As a typical two-dimensional (2D) layered material, transition metal dichalcogenides (TMDCs)^1,2,3 are promising high-performance thermoelectric materials due to their high electrical conductivity and low thermal conductivity, which are mainly used in the fabrication of wearable heating/cooling devices and thermoelectric generators. Moreover, TMDCs have received extensive attention in recent decades^4,5,6 due to semiconducting properties and possess excellent mechanical properties, physical properties and chemical stability.
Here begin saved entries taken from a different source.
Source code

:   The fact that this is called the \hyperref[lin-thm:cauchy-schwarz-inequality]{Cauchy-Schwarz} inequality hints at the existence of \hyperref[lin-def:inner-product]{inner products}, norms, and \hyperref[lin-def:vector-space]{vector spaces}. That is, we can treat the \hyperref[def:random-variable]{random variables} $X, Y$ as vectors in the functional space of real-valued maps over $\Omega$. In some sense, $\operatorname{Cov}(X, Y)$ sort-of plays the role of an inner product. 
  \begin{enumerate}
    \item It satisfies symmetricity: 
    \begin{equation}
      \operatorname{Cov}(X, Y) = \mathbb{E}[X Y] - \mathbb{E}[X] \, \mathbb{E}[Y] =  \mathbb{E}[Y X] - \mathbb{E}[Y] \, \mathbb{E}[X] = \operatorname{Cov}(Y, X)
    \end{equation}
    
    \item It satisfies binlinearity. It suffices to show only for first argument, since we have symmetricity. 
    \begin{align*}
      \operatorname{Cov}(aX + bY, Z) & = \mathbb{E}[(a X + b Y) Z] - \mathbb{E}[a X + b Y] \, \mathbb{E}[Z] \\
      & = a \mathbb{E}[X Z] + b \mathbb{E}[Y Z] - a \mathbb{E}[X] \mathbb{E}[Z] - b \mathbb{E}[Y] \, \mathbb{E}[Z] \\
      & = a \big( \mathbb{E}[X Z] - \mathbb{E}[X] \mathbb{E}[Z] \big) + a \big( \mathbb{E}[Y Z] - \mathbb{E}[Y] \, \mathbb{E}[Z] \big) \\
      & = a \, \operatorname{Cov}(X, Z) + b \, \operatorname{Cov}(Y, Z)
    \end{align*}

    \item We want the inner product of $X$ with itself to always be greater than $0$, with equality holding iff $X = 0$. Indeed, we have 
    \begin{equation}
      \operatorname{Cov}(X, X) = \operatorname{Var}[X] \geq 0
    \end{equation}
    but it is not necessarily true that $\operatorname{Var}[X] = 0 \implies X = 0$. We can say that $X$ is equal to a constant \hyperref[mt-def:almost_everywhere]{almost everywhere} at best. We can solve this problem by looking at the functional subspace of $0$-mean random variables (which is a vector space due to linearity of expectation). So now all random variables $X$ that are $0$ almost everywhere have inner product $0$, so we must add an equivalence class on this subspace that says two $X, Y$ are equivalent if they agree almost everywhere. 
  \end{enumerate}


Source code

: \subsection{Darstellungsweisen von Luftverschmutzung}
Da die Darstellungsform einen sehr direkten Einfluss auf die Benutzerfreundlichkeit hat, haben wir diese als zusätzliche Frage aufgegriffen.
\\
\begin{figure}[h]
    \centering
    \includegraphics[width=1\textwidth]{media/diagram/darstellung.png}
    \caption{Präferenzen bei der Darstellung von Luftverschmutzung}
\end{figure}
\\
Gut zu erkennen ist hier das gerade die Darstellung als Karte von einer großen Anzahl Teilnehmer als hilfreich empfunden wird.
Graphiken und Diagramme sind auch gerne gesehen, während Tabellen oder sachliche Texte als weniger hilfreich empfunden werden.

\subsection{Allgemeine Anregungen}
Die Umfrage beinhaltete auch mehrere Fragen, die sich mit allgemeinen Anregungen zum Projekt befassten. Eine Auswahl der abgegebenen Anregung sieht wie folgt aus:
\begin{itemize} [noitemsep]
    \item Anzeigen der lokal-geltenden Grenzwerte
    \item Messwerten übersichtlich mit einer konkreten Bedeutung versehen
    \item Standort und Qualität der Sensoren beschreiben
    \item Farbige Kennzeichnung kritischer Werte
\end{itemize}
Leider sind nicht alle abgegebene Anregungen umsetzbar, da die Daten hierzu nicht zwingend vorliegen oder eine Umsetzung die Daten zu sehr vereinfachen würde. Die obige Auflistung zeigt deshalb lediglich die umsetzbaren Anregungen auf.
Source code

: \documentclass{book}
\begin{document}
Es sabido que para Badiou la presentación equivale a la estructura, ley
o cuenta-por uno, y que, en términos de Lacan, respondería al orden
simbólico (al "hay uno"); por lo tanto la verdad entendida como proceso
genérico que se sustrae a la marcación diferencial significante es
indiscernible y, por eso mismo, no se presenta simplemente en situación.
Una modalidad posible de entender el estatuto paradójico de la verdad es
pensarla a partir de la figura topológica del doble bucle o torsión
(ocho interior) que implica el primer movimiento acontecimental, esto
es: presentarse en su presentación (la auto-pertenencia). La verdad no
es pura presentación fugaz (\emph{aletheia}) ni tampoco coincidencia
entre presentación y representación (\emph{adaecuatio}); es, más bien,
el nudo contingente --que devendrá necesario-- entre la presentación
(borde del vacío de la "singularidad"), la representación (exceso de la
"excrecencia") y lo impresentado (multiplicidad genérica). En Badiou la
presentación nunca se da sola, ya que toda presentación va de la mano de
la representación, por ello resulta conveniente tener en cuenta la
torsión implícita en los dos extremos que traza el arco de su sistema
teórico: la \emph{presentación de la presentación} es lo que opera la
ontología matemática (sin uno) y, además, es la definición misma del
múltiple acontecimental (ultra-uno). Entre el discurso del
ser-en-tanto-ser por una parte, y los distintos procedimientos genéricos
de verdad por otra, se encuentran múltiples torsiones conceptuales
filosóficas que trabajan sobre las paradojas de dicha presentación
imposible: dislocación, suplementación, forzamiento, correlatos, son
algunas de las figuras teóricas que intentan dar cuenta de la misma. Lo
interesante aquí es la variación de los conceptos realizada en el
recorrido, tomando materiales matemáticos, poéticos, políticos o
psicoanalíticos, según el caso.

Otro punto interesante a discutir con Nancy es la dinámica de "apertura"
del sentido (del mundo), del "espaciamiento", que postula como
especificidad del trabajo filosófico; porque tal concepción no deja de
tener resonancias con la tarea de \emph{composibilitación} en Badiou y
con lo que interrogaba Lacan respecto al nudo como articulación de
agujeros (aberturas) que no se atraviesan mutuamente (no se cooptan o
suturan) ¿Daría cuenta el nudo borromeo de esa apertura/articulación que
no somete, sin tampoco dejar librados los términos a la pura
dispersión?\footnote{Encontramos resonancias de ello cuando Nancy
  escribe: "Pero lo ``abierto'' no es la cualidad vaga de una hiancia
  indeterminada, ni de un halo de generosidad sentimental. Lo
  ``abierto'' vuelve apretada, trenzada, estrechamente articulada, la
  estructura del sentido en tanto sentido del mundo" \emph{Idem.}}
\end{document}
Increasing the thermoelectric efficiency of TMDC materials has been an ambitious goal for decades. It is found that there are many factors affecting the properties of thermoelectric materials, such as the structure, number of layers and external stress. There are two main stable structures of TMDCs at room temperature. One is the 2H phase with a triangular prism coordination structure with the space group \(P\overline{6} m2\), and the other is the 1T phase with an octahedral coordination structure, with space group \(P\overline{3} m1\). The most common TMDC materials with the 2H phase structure are MoS₂, MoSe₂, WS₂ and WSe₂, and the materials with 1T phase structure are HfS₂, HfSe₂, ZrS₂ and ZrSe₂. By comparing the band structure of the 1T and the 2H phase structure, it can be found that the band gap of the 1T phase structure is generally smaller and the 2H phase is larger.^7,8 It is well known that a large band gap is not conducive to optimizing the thermoelectric properties of materials, because a large amount of doping is required to achieve the best performance of the material, and a large band gap usually means a lower carrier concentration. Meanwhile, a larger band gap may mean a larger Seebeck coefficient, but also a smaller conductivity, which may ultimately lead to a smaller power factor and poorer thermoelectric performance. Yumnam et al. recently confirmed that the lattice thermal conductivity of Zr- and Hf-based bulk TMDCs is lower than that of Mo- and W-based bulk TMDCs due to the strong coupling of low-frequency optical and acoustic modes.⁹ For instance, the lattice thermal conductivity of ZrS₂ monolayer is only 3.29 W/mK at 300 K.¹⁰ But the lattice thermal conductivities of MoS₂ and WSe₂ monolayers are as high as 100 W/mK and 40 W/mK.^8,11 Likewise, the lattice thermal conductivities of ZrSe₂ and HfSe₂ monolayers are 1.2 W/mK and 1.8 W/mK at 300 K.⁷ This may indicate that the thermoelectric performance of the 1T phase structure is better than that of the 2H phase structure in TMDCs.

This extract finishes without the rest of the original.